> What the exercise asks: Wherever the string "showCancel" appears in the entries below, return the line that holds it.
** Records for the exercise follows **
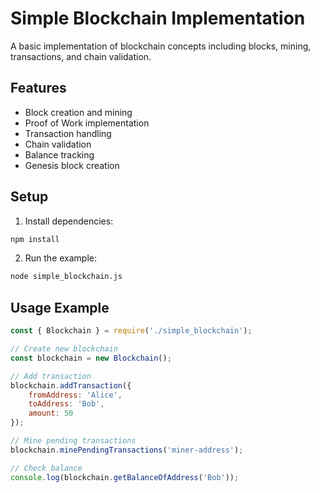 # Simple Blockchain Implementation

A basic implementation of blockchain concepts including blocks, mining, transactions, and chain validation.

## Features

- Block creation and mining
- Proof of Work implementation
- Transaction handling
- Chain validation
- Balance tracking
- Genesis block creation

## Setup

1. Install dependencies:
```bash
npm install
```

2. Run the example:
```bash
node simple_blockchain.js
```

## Usage Example

```javascript
const { Blockchain } = require('./simple_blockchain');

// Create new blockchain
const blockchain = new Blockchain();

// Add transaction
blockchain.addTransaction({
    fromAddress: 'Alice',
    toAddress: 'Bob',
    amount: 50
});

// Mine pending transactions
blockchain.minePendingTransactions('miner-address');

// Check balance
console.log(blockchain.getBalanceOfAddress('Bob'));
```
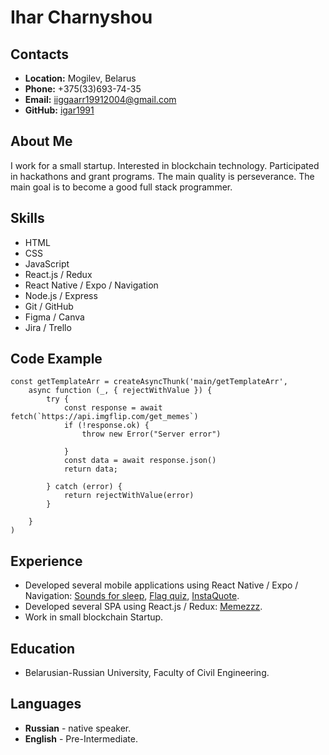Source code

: # Ihar Charnyshou

## Contacts
* __Location:__ Mogilev, Belarus
* __Phone:__ +375(33)693-74-35
* __Email:__ iiggaarr19912004@gmail.com
* __GitHub:__ [igar1991](https://github.com/igar1991)

## About Me
I work for a small startup. Interested in blockchain technology. Participated in hackathons and grant programs. The main quality is perseverance. The main goal is to become a good full stack programmer.

## Skills
* HTML
* CSS
* JavaScript
* React.js / Redux
* React Native / Expo / Navigation
* Node.js / Express
* Git / GitHub
* Figma / Canva
* Jira / Trello

## Code Example
```
const getTemplateArr = createAsyncThunk('main/getTemplateArr',
    async function (_, { rejectWithValue }) {
        try {
            const response = await fetch(`https://api.imgflip.com/get_memes`)
            if (!response.ok) {
                throw new Error("Server error")
               
            }
            const data = await response.json()
            return data;

        } catch (error) {
            return rejectWithValue(error)
        }

    }
)
```

## Experience
* Developed several mobile applications using React Native / Expo / Navigation: [Sounds for sleep](https://play.google.com/store/apps/details?id=com.igorcompany.Sleep_Sound), [Flag quiz](https://github.com/igar1991/quiz_flags), [InstaQuote](https://github.com/igar1991/InstaQuote).
* Developed several SPA using React.js / Redux: [Memezzz](https://github.com/igar1991/memezzz-nft).
* Work in small blockchain Startup.

## Education
* Belarusian-Russian University, Faculty of Civil Engineering.

## Languages
* __Russian__ - native speaker.
* __English__ - Pre-Intermediate.

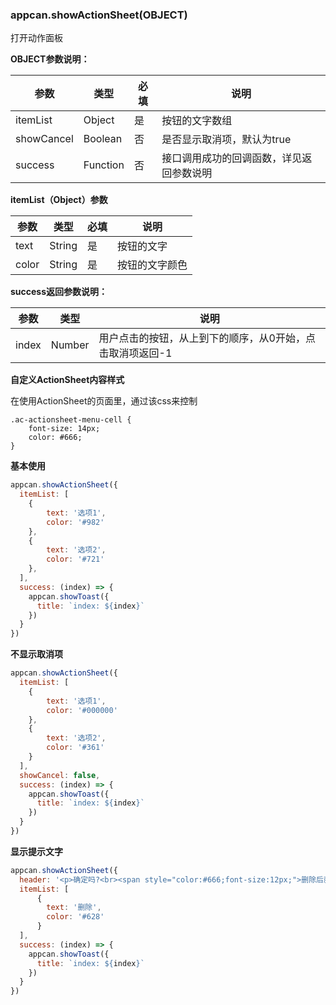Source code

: ### appcan.showActionSheet(OBJECT)
打开动作面板

**OBJECT参数说明：**

参数 | 类型 | 必填 | 说明
---|---|---|---
itemList | Object | 是 | 按钮的文字数组
showCancel | Boolean | 否 | 是否显示取消项，默认为true
success | Function | 否 | 接口调用成功的回调函数，详见返回参数说明

**itemList（Object）参数**

参数 | 类型 | 必填 | 说明
---|---|---|---
text | String | 是 | 按钮的文字
color | String | 是 | 按钮的文字颜色

**success返回参数说明：**

参数 | 类型 | 说明
---|---|---
index | Number | 用户点击的按钮，从上到下的顺序，从0开始，点击取消项返回-1

**自定义ActionSheet内容样式**

在使用ActionSheet的页面里，通过该css来控制

```less
.ac-actionsheet-menu-cell {
    font-size: 14px;
    color: #666;
}
```
**基本使用**

```javascript
appcan.showActionSheet({
  itemList: [
    {
        text: '选项1',
        color: '#982'
    },
    {
        text: '选项2',
        color: '#721'
    },
  ],
  success: (index) => {
    appcan.showToast({
      title: `index: ${index}`
    })
  }
})
```


**不显示取消项**

```javascript
appcan.showActionSheet({
  itemList: [
    {
        text: '选项1',
        color: '#000000'
    },
    {
        text: '选项2',
        color: '#361'
    }
  ],
  showCancel: false,
  success: (index) => {
    appcan.showToast({
      title: `index: ${index}`
    })
  }
})
```


**显示提示文字**

```javascript
appcan.showActionSheet({
  header: '<p>确定吗?<br><span style="color:#666;font-size:12px;">删除后就无法撤消了哦</span></p>',
  itemList: [
      {
        text: '删除',
        color: '#628'
      }
  ],
  success: (index) => {
    appcan.showToast({
      title: `index: ${index}`
    })
  }
})
```

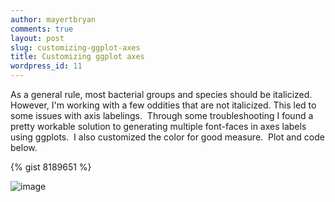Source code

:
 ```yaml
---
author: mayertbryan
comments: true
layout: post
slug: customizing-ggplot-axes
title: Customizing ggplot axes
wordpress_id: 11
---
```


As a general rule, most bacterial groups and species should be italicized. However, I'm working with a few oddities that are not italicized. This led to some issues with axis labelings.  Through some troubleshooting I found a pretty workable solution to generating multiple font-faces in axes labels using ggplots.  I also customized the color for good measure.  Plot and code below.

{% gist 8189651 %}

![image](https://31.media.tumblr.com/7e5f4533e05ddef0ea51dd0adc5e92bf/tumblr_inline_myn6yyDnUM1qec066.png)







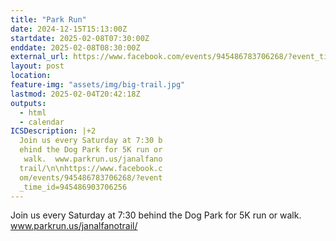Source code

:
 ```yaml
---
title: "Park Run"
date: 2024-12-15T15:13:00Z
startdate: 2025-02-08T07:30:00Z
enddate: 2025-02-08T08:30:00Z
external_url: https://www.facebook.com/events/945486783706268/?event_time_id=945486903706256
layout: post
location: 
feature-img: "assets/img/big-trail.jpg"
lastmod: 2025-02-04T20:42:18Z
outputs:
  - html
  - calendar
ICSDescription: |+2
  Join us every Saturday at 7:30 b  ehind the Dog Park for 5K run or   walk.  www.parkrun.us/janalfano  trail/\n\nhttps://www.facebook.c  om/events/945486783706268/?event  _time_id=945486903706256
---
```


Join us every Saturday at 7&#58;30 behind the Dog Park for 5K run or walk.  www.parkrun.us/janalfanotrail/<br>
  <br>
** End of Records for the exercise **
> Task response:
showCancel | Boolean | 否 | 是否显示取消项，默认为true
  showCancel: false,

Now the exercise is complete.